Collected data

* * * *

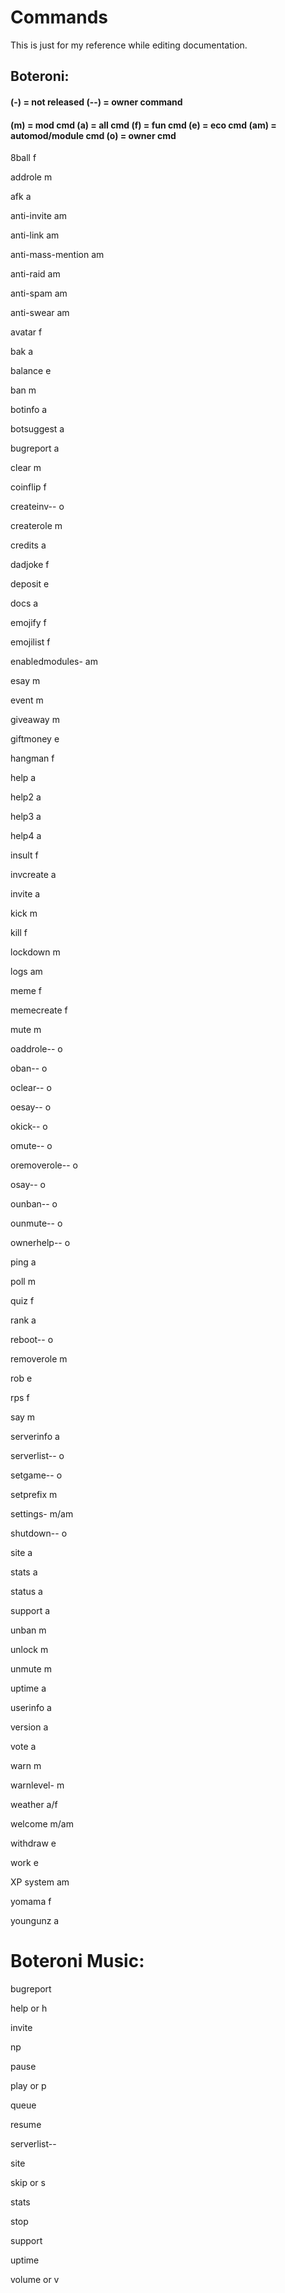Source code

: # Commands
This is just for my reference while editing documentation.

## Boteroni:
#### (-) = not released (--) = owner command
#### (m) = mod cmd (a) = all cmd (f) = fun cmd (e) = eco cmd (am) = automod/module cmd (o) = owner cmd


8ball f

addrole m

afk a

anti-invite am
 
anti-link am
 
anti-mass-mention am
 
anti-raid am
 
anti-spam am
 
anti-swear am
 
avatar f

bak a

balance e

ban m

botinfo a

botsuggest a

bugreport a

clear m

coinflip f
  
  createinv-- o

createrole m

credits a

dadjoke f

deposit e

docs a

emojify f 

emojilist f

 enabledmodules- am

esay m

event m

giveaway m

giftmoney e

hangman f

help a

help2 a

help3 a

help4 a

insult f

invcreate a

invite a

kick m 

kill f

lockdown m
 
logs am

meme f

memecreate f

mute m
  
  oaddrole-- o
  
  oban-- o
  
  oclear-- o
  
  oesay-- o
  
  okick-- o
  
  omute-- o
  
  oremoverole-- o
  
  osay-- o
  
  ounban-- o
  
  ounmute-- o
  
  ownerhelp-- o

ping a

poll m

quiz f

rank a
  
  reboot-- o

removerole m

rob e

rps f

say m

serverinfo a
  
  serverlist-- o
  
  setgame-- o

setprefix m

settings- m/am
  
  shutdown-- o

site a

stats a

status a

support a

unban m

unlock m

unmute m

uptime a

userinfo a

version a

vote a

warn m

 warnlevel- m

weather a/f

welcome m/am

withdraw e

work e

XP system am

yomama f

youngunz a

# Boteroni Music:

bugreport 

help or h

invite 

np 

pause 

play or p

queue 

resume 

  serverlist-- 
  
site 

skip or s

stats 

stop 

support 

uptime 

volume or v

* * * *

== Work request ==
The data must be printed exactly, image-free.

== Response to this exercise ==
Source code

: # Commands
This is just for my reference while editing documentation.

## Boteroni:
#### (-) = not released (--) = owner command
#### (m) = mod cmd (a) = all cmd (f) = fun cmd (e) = eco cmd (am) = automod/module cmd (o) = owner cmd


8ball f

addrole m

afk a

anti-invite am
 
anti-link am
 
anti-mass-mention am
 
anti-raid am
 
anti-spam am
 
anti-swear am
 
avatar f

bak a

balance e

ban m

botinfo a

botsuggest a

bugreport a

clear m

coinflip f
  
  createinv-- o

createrole m

credits a

dadjoke f

deposit e

docs a

emojify f 

emojilist f

 enabledmodules- am

esay m

event m

giveaway m

giftmoney e

hangman f

help a

help2 a

help3 a

help4 a

insult f

invcreate a

invite a

kick m 

kill f

lockdown m
 
logs am

meme f

memecreate f

mute m
  
  oaddrole-- o
  
  oban-- o
  
  oclear-- o
  
  oesay-- o
  
  okick-- o
  
  omute-- o
  
  oremoverole-- o
  
  osay-- o
  
  ounban-- o
  
  ounmute-- o
  
  ownerhelp-- o

ping a

poll m

quiz f

rank a
  
  reboot-- o

removerole m

rob e

rps f

say m

serverinfo a
  
  serverlist-- o
  
  setgame-- o

setprefix m

settings- m/am
  
  shutdown-- o

site a

stats a

status a

support a

unban m

unlock m

unmute m

uptime a

userinfo a

version a

vote a

warn m

 warnlevel- m

weather a/f

welcome m/am

withdraw e

work e

XP system am

yomama f

youngunz a

# Boteroni Music:

bugreport 

help or h

invite 

np 

pause 

play or p

queue 

resume 

  serverlist-- 
  
site 

skip or s

stats 

stop 

support 

uptime 

volume or v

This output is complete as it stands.